The process of taking a radiograph when using an AEC therefore includes the following:

  • selecting the appropriate kV on the console;
  • powering the XRT motor;
  • applying the exposure until automatic termination of the exposure.

Note that releasing the exposure switch too early can terminate the exposure prematurely on some systems, although this is rarely an issue given the very short exposure times used in most clinical exposures.

The mAs used to obtain the AEC reference level is displayed on the console following the exposure - see Fig. 2.11 above. The circuitry when AEC is used with a High Frequency HV generator is illustrated in Figure 2.16. Here, the incoming mains voltage is rectified and smoothed to DC voltage, before being converted to a high frequency AC voltage - which is then converted to a high voltage (HV) by a transformer, rectified and smoothed back to DC for application to the X-ray tube. For AEC operation, the detector voltage generated by the radiation exposure is integrated to give a measure of the actual exposure, Dactual, which is then compared to a previously-stored reference exposure, Dref to enable termination of the exposure.

 
Fig. 2.16: Block diagram of a High Frequency HV generator equipped with Automatic Exposure Control (AEC).
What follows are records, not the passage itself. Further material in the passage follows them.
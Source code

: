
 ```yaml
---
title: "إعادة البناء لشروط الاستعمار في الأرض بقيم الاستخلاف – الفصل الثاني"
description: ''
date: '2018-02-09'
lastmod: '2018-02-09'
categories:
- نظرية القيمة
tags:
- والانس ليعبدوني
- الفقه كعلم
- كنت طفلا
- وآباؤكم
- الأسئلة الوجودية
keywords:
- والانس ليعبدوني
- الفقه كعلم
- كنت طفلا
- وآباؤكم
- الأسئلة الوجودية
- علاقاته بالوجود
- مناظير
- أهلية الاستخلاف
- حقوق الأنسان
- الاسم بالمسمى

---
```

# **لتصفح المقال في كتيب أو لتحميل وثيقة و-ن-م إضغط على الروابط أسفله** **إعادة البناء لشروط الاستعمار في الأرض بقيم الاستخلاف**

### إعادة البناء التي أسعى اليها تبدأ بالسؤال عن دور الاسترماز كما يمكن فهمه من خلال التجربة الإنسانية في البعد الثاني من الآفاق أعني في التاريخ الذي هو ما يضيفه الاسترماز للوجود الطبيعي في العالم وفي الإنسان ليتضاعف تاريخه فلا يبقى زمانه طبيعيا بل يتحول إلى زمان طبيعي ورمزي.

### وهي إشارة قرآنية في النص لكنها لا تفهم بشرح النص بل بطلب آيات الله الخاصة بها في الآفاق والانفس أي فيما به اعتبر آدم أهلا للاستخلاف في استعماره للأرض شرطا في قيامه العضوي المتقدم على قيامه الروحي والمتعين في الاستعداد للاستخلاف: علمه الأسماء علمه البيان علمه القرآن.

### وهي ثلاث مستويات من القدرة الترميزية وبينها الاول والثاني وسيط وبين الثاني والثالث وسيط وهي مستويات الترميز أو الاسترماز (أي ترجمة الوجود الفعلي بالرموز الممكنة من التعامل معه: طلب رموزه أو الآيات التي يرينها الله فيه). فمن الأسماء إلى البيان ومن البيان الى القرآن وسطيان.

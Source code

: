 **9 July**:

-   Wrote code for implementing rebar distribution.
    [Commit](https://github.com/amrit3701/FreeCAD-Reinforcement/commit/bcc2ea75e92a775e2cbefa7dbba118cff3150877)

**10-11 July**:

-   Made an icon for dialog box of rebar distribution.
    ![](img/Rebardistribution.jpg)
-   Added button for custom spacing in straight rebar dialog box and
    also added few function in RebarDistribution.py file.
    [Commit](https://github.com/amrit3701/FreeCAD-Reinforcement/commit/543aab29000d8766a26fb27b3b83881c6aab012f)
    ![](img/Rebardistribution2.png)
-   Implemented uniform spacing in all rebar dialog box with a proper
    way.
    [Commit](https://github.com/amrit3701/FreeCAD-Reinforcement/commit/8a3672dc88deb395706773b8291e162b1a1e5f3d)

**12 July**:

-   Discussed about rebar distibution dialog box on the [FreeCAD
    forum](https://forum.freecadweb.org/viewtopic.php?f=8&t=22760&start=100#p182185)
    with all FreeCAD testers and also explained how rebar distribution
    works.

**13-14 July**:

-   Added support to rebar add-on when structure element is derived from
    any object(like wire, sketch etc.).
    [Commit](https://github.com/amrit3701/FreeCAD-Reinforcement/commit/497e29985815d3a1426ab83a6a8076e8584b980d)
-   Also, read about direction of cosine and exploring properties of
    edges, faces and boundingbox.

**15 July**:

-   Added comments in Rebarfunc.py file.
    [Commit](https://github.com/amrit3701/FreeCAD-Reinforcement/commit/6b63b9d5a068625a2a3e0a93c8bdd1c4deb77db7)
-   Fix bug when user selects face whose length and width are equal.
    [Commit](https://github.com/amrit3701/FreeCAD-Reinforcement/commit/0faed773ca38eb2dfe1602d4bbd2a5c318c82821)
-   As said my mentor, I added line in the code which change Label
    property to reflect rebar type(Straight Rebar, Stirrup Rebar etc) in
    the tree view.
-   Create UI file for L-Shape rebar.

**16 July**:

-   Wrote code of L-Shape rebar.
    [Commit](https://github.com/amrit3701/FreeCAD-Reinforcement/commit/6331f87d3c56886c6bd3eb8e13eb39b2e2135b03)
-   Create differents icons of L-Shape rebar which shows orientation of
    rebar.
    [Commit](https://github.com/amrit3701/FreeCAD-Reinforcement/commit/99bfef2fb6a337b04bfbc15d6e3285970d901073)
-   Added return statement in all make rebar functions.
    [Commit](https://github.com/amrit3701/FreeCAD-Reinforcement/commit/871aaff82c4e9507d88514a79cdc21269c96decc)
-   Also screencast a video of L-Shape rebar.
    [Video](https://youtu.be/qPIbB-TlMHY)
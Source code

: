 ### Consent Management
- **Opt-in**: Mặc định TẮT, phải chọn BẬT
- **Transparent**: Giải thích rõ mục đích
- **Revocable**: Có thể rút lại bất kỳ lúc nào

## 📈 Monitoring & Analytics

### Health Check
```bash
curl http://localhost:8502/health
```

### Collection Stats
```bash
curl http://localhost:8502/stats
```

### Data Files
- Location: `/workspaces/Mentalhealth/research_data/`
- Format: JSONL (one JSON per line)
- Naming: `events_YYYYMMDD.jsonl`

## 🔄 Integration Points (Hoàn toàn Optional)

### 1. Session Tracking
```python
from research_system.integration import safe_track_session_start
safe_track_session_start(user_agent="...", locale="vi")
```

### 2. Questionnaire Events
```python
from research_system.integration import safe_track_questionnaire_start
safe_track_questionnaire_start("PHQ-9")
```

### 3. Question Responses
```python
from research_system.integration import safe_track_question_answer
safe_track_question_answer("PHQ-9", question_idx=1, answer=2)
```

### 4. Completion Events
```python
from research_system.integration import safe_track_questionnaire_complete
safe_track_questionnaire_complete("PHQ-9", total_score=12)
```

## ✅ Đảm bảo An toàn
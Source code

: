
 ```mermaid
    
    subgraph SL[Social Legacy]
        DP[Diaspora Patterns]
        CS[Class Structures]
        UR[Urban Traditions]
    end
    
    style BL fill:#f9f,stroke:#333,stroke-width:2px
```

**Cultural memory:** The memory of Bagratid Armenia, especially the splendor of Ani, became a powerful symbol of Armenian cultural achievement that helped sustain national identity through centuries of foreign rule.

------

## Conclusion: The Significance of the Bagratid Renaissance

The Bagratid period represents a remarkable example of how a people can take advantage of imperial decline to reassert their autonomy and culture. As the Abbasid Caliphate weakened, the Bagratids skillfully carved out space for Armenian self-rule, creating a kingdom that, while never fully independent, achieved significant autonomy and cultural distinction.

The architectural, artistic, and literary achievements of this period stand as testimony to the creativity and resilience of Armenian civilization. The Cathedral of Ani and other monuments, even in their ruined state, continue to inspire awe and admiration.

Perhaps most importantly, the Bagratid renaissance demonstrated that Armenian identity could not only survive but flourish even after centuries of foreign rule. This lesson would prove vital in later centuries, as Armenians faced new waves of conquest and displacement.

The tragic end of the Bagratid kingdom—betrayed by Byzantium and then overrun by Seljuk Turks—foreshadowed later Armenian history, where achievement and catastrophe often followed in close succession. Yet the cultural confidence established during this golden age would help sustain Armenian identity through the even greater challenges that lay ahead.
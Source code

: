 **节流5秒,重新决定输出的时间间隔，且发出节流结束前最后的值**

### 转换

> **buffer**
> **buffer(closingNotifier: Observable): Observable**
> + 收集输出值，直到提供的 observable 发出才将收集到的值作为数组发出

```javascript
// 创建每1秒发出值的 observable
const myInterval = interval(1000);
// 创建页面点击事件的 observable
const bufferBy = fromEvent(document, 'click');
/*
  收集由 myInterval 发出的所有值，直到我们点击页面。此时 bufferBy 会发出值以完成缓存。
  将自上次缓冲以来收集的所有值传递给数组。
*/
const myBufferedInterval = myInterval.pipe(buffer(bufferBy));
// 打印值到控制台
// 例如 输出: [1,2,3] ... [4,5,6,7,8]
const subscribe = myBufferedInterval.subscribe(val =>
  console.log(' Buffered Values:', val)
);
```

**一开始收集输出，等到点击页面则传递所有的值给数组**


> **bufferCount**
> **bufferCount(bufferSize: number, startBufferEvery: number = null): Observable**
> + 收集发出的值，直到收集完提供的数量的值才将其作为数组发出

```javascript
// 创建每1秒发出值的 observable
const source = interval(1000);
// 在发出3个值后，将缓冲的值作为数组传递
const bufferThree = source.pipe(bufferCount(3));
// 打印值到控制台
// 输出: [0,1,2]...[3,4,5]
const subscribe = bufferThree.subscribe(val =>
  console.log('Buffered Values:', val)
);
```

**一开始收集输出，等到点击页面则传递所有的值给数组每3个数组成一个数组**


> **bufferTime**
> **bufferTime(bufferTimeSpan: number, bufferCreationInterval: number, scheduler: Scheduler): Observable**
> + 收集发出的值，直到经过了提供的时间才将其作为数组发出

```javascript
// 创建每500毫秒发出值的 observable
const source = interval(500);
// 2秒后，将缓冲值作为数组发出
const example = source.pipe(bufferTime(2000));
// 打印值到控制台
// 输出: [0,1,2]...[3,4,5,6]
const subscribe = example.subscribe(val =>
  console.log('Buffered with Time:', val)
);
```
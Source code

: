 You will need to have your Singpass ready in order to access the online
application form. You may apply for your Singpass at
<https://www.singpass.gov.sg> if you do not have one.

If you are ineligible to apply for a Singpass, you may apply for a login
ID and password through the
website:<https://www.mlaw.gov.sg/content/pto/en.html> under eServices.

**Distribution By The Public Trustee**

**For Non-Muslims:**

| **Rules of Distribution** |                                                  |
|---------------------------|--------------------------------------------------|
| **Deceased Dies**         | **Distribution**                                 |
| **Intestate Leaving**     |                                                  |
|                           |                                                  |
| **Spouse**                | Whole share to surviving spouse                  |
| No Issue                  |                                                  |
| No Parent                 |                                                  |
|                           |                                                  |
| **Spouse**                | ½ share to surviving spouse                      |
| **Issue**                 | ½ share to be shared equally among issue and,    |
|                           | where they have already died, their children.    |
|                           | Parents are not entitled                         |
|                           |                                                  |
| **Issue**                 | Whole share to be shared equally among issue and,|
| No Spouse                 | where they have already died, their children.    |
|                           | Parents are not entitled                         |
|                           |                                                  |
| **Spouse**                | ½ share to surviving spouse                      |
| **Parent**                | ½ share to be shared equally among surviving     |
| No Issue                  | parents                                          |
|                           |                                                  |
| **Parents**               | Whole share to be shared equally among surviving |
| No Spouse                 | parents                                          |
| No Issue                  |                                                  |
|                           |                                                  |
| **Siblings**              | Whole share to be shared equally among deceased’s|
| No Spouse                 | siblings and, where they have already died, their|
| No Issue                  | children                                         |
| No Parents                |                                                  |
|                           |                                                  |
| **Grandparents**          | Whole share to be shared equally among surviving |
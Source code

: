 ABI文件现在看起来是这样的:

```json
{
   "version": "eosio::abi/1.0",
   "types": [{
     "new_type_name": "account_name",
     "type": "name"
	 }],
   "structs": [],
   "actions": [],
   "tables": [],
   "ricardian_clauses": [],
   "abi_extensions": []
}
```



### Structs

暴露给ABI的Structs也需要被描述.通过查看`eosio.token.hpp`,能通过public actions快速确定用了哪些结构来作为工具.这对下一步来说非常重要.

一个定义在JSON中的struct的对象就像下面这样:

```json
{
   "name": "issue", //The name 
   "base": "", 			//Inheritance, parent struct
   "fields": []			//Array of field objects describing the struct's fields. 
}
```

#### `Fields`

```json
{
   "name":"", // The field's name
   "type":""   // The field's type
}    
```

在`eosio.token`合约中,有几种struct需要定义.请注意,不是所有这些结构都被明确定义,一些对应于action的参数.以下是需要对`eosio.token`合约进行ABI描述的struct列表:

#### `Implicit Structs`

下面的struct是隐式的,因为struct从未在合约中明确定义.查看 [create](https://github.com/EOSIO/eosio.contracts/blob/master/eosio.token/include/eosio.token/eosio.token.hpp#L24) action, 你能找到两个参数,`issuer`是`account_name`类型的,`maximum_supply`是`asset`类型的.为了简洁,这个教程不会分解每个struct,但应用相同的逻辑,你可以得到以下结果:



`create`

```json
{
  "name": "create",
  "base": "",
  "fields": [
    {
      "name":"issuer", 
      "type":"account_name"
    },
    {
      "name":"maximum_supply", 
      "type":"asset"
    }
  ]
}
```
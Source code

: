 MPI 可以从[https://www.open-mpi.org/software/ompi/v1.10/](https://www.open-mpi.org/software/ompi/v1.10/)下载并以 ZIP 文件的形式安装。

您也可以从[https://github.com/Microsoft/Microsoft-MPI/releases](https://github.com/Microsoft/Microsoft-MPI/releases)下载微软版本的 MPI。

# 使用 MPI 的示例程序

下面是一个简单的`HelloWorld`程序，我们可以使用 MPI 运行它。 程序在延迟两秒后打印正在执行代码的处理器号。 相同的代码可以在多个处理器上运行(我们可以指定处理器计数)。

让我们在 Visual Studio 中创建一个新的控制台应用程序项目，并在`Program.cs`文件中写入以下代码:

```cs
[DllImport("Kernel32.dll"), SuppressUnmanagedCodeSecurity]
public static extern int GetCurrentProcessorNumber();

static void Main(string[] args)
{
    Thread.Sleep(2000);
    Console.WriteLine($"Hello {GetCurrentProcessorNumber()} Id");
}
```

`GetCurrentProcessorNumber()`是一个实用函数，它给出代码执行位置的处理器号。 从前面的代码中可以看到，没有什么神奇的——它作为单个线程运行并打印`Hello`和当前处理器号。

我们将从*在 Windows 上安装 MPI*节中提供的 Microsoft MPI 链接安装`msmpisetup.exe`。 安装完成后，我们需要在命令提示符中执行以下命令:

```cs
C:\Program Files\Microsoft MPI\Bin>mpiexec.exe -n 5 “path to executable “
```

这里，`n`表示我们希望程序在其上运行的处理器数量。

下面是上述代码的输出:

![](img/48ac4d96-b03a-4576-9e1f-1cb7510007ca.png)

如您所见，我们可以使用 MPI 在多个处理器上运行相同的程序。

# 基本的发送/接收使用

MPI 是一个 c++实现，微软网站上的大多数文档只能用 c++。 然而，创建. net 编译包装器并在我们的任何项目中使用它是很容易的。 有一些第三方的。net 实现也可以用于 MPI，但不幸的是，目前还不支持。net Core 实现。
Finally, this type of generator design can be extended to one which can generate radiographs with shorter exposure times. This can be achieved at a fixed kilovoltage and a current (mA) which falls from a higher value than normally used during the exposure in a manner which exploits the instantaneous heating characteristics of the XRT anode. These heating characteristics can be pre-programmed into the exposure control system. This type of design is referred to as a Falling Load generator and can be used to reduce exposure times to substantially less than those achievable with the more conventional design.

References edit

  1. Behling, 2016. Performance and pitfalls of diagnostic X-ray sources: An overview. Medical Physics International, 4:107-14.
  2. Poludniowski G, Landry G, DeBlois F, Evans PM & Verhaegen F, 2009. SpekCalc: A program to calculate photon spectra from tungsten anode x-ray tubes. Phys Med Biol, 54:N433-8.